Search the records below for the word "moved". Copy each line where it occurs.

BEGIN DATASET RECORDS

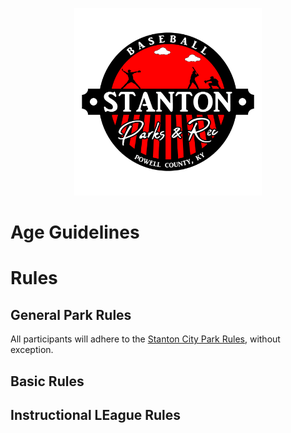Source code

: <p align="center">
  <img src="../../../../../Assets/Baseball Logo_Full Color Logo - 1-1.png" alt="Baseball Logo" width="300"/>
</p>



# Age Guidelines

# Rules

## General Park Rules

All participants will adhere to the [Stanton City Park Rules](../../../../../Documentation/Rules/README.md), without exception.

## Basic Rules

## Instructional LEague Rules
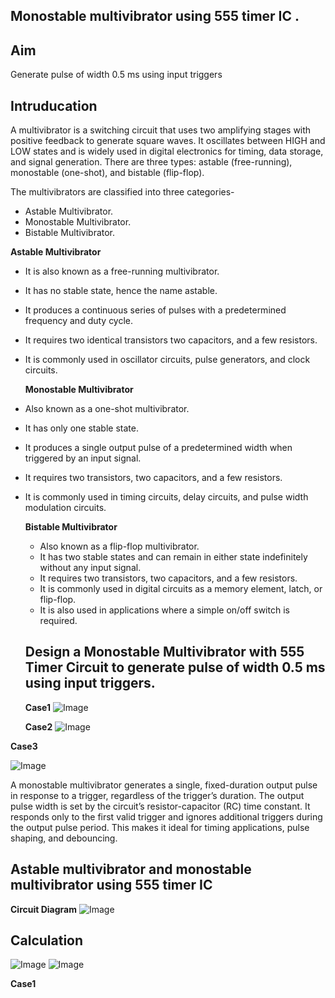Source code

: ## Monostable multivibrator using 555 timer IC .
## Aim
Generate pulse of width 0.5 ms using input triggers
## Intruducation
A multivibrator is a switching circuit that uses two amplifying stages with positive feedback to generate square waves. It oscillates between HIGH and LOW states and is widely used in digital electronics for timing, data storage, and signal generation. There are three types: astable (free-running), monostable (one-shot), and bistable (flip-flop).

The multivibrators are classified into three categories-
- Astable Multivibrator.
- Monostable Multivibrator.
- Bistable Multivibrator.

**Astable Multivibrator**
- It is also known as a free-running multivibrator.
- It has no stable state, hence the name astable.
- It produces a continuous series of pulses with a predetermined frequency and duty cycle.
- It requires two identical transistors two capacitors, and a few resistors.
- It is commonly used in oscillator circuits, pulse generators, and clock circuits.

  **Monostable Multivibrator**
- Also known as a one-shot multivibrator.
- It has only one stable state.
- It produces a single output pulse of a predetermined width when triggered by an input signal.
- It requires two transistors, two capacitors, and a few resistors.
- It is commonly used in timing circuits, delay circuits, and pulse width modulation circuits.

  **Bistable Multivibrator**
  - Also known as a flip-flop multivibrator.
  - It has two stable states and can remain in either state indefinitely without any input signal.
  - It requires two transistors, two capacitors, and a few resistors.
  - It is commonly used in digital circuits as a memory element, latch, or flip-flop.
  - It is also used in applications where a simple on/off switch is required.
  ## Design a Monostable Multivibrator with 555 Timer Circuit to generate pulse of width 0.5 ms using input triggers.
  **Case1**
  ![Image](https://github.com/user-attachments/assets/2503eef2-c5eb-4726-834d-58a9636f07dc)

  **Case2**
![Image](https://github.com/user-attachments/assets/941f5eb9-e864-4bd2-802c-60faf93ffde3)

**Case3**

![Image](https://github.com/user-attachments/assets/7e1aa86c-16dd-4c00-adff-45d5da2802c9)

  A monostable multivibrator generates a single, fixed-duration output pulse in response to a trigger, regardless of the trigger’s duration. The output pulse width is set by the circuit’s resistor-capacitor (RC) time constant. It responds only to the first valid trigger and ignores additional triggers during the output pulse period. This makes it ideal for timing applications, pulse shaping, and debouncing.

  ## Astable multivibrator and monostable multivibrator using 555 timer IC
  **Circuit Diagram**
  ![Image](https://github.com/user-attachments/assets/6dfda79b-c236-429f-bc2c-40f6b9bad91f)
  ## Calculation 
  ![Image](https://github.com/user-attachments/assets/cec77012-85ce-417d-bb66-640ed8e89629)
![Image](https://github.com/user-attachments/assets/1926d939-3b3b-4d6d-b7a7-3e9e763d83ea)

**Case1**
  
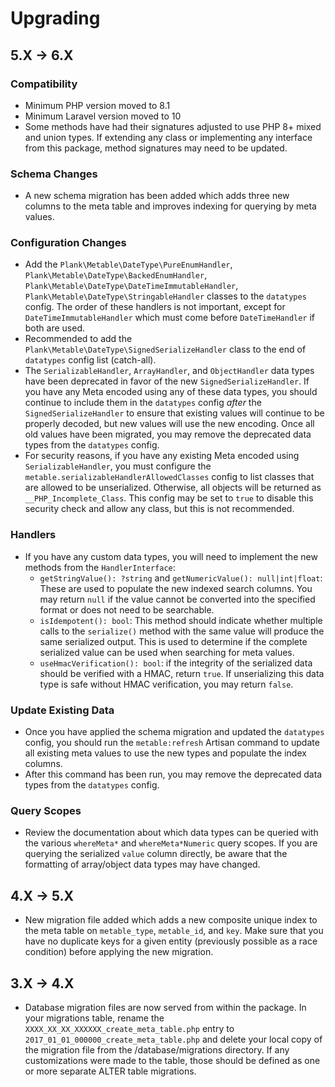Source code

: # Upgrading

## 5.X -> 6.X

### Compatibility

* Minimum PHP version moved to 8.1
* Minimum Laravel version moved to 10
* Some methods have had their signatures adjusted to use PHP 8+ mixed and union types. If extending any class or implementing any interface from this package, method signatures may need to be updated.

### Schema Changes

* A new schema migration has been added which adds three new columns to the meta table and improves indexing for querying by meta values.

### Configuration Changes

* Add the `Plank\Metable\DateType\PureEnumHandler`, `Plank\Metable\DateType\BackedEnumHandler`, `Plank\Metable\DateType\DateTimeImmutableHandler`, `Plank\Metable\DateType\StringableHandler` classes to the `datatypes` config. The order of these handlers is not important, except for `DateTimeImmutableHandler` which must come before `DateTimeHandler` if both are used. 
* Recommended to add the `Plank\Metable\DateType\SignedSerializeHandler` class to the end of `datatypes` config list (catch-all).
* The `SerializableHandler`, `ArrayHandler`, and `ObjectHandler` data types have been deprecated in favor of the new `SignedSerializeHandler`. If you have any Meta encoded using any of these data types, you should continue to include them in the `datatypes` config _after_ the `SignedSerializeHandler` to ensure that existing values will continue to be properly decoded, but new values will use the new encoding. Once all old values have been migrated, you may remove the deprecated data types from the `datatypes` config.
* For security reasons, if you have any existing Meta encoded using `SerializableHandler`, you must configure the `metable.serializableHandlerAllowedClasses` config to list classes that are allowed to be unserialized. Otherwise, all objects will be returned as `__PHP_Incomplete_Class`. This config may be set to `true` to disable this security check and allow any class, but this is not recommended.

### Handlers

* If you have any custom data types, you will need to implement the new methods from the `HandlerInterface`:
  * `getStringValue(): ?string` and `getNumericValue(): null|int|float`: These are used to populate the new indexed search columns. You may return `null` if the value cannot be converted into the specified format or does not need to be searchable.
  * `isIdempotent(): bool`: This method should indicate whether multiple calls to the `serialize()` method with the same value will produce the same serialized output. This is used to determine if the complete serialized value can be used when searching for meta values.  
  * `useHmacVerification(): bool`: if the integrity of the serialized data should be verified with a HMAC, return `true`. If unserializing this data type is safe without HMAC verification, you may return `false`. 

### Update Existing Data

* Once you have applied the schema migration and updated the `datatypes` config, you should run the `metable:refresh` Artisan command to update all existing meta values to use the new types and populate the index columns. 
* After this command has been run, you may remove the deprecated data types from the `datatypes` config. 

### Query Scopes

* Review the documentation about which data types can be queried with the various `whereMeta*` and `whereMeta*Numeric` query scopes. If you are querying the serialized `value` column directly, be aware that the formatting of array/object data types may have changed.

## 4.X -> 5.X
- New migration file added which adds a new composite unique index to the meta table on `metable_type`, `metable_id`, and `key`. Make sure that you have no duplicate keys for a given entity (previously possible as a race condition) before applying the new migration.  

## 3.X -> 4.X
- Database migration files are now served from within the package. In your migrations table, rename the `XXXX_XX_XX_XXXXXX_create_meta_table.php` entry to `2017_01_01_000000_create_meta_table.php` and delete your local copy of the migration file from the /database/migrations directory. If any customizations were made to the table, those should be defined as one or more separate ALTER table migrations.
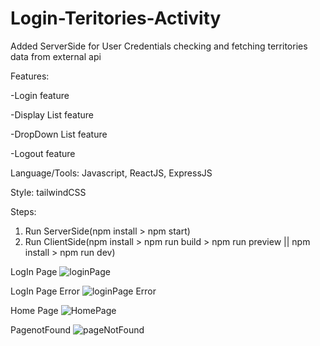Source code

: # Login-Teritories-Activity

Added ServerSide for User Credentials checking and fetching territories data from external api

Features:

-Login feature

-Display List feature

-DropDown List feature

-Logout feature

Language/Tools: Javascript, ReactJS, ExpressJS

Style: tailwindCSS

Steps:

1. Run ServerSide(npm install > npm start)
2. Run ClientSide(npm install > npm run build > npm run preview || npm install > npm run dev)

LogIn Page
![loginPage](https://user-images.githubusercontent.com/110084699/216737112-cca30419-85dd-4201-b050-1159c8364993.png)


LogIn Page Error
![loginPage Error](https://user-images.githubusercontent.com/110084699/216737132-514166be-17b5-4292-99e8-709292729598.png)


Home Page
![HomePage](https://user-images.githubusercontent.com/110084699/216737155-beaf246f-c4e9-4449-855d-3c3db9e62cd5.png)


PagenotFound
![pageNotFound](https://user-images.githubusercontent.com/110084699/216737156-eeebeeb5-c46d-4ec7-bf92-71cd0ae9fc3d.png)
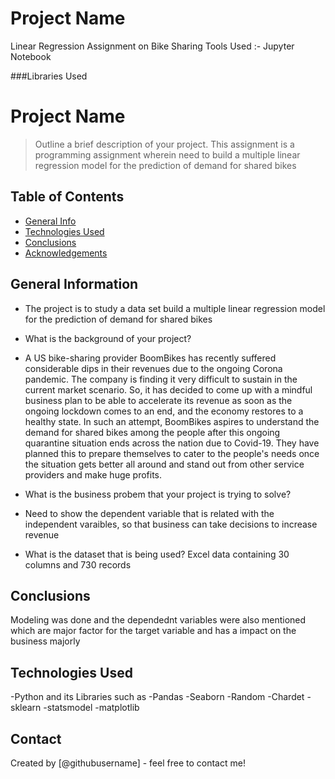 # Project Name
Linear Regression Assignment on Bike Sharing
Tools Used :- Jupyter Notebook

###Libraries Used


# Project Name
> Outline a brief description of your project.
> This assignment is a programming assignment wherein need to build a multiple linear regression model for the prediction of demand for shared bikes


## Table of Contents
* [General Info](#general-information)
* [Technologies Used](#technologies-used)
* [Conclusions](#conclusions)
* [Acknowledgements](#acknowledgements)

<!-- You can include any other section that is pertinent to your problem -->

## General Information
- The project is to study a data set build a multiple linear regression model for the prediction of demand for shared bikes
- What is the background of your project?
- A US bike-sharing provider BoomBikes has recently suffered considerable dips in their revenues due to the ongoing Corona pandemic. The company is finding it very difficult to sustain in the current market scenario. So, it has decided to come up with a mindful business plan to be able to accelerate its revenue as soon as the ongoing lockdown comes to an end, and the economy restores to a healthy state. In such an attempt, BoomBikes aspires to understand the demand for shared bikes among the people after this ongoing quarantine situation ends across the nation due to Covid-19. They have planned this to prepare themselves to cater to the people's needs once the situation gets better all around and stand out from other service providers and make huge profits.

- What is the business probem that your project is trying to solve?
- Need to show the dependent variable that is related with the independent varaibles, so that business can take decisions to increase revenue
- What is the dataset that is being used?
Excel data containing 30 columns and 730 records
<!-- You don't have to answer all the questions - just the ones relevant to your project. -->

## Conclusions
Modeling was done and the dependednt variables were also mentioned which are major factor for the target variable and has a impact on the business majorly


## Technologies Used
-Python and its Libraries such as
-Pandas
-Seaborn
-Random
-Chardet
-sklearn
-statsmodel
-matplotlib

## Contact
Created by [@githubusername] - feel free to contact me!
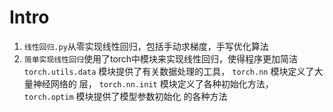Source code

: # Intro
1. `线性回归.py`从零实现线性回归，包括手动求梯度，手写优化算法<br>
2. `简单实现线性回归`使用了torch中模块来实现线性回归，使得程序更加简洁<br>
`torch.utils.data` 模块提供了有关数据处理的⼯具， `torch.nn` 模块定义了⼤量神经⽹络的
层， `torch.nn.init` 模块定义了各种初始化⽅法， `torch.optim` 模块提供了模型参数初始化
的各种⽅法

END DATASET RECORDS

**SOLUTION TO THIS EXERCISE:**
* Minimum PHP version moved to 8.1
* Minimum Laravel version moved to 10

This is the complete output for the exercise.